▶ What you will do:
Each line from the one that contains "This addon is not yet published to npm" to the end of the material must be quoted exactly; include both end lines and nothing else.

▶ Supplied information:
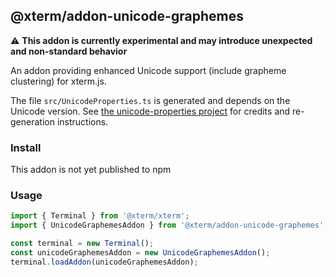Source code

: ## @xterm/addon-unicode-graphemes

⚠️ **This addon is currently experimental and may introduce unexpected and non-standard behavior**

An addon providing enhanced Unicode support (include grapheme clustering) for xterm.js.

The file `src/UnicodeProperties.ts` is generated and depends on the Unicode version. See [the unicode-properties project](https://github.com/PerBothner/unicode-properties) for credits and re-generation instructions.

### Install

This addon is not yet published to npm

### Usage

```ts
import { Terminal } from '@xterm/xterm';
import { UnicodeGraphemesAddon } from '@xterm/addon-unicode-graphemes';

const terminal = new Terminal();
const unicodeGraphemesAddon = new UnicodeGraphemesAddon();
terminal.loadAddon(unicodeGraphemesAddon);
```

▶ Written solution:
This addon is not yet published to npm

### Usage

```ts
import { Terminal } from '@xterm/xterm';
import { UnicodeGraphemesAddon } from '@xterm/addon-unicode-graphemes';

const terminal = new Terminal();
const unicodeGraphemesAddon = new UnicodeGraphemesAddon();
terminal.loadAddon(unicodeGraphemesAddon);
```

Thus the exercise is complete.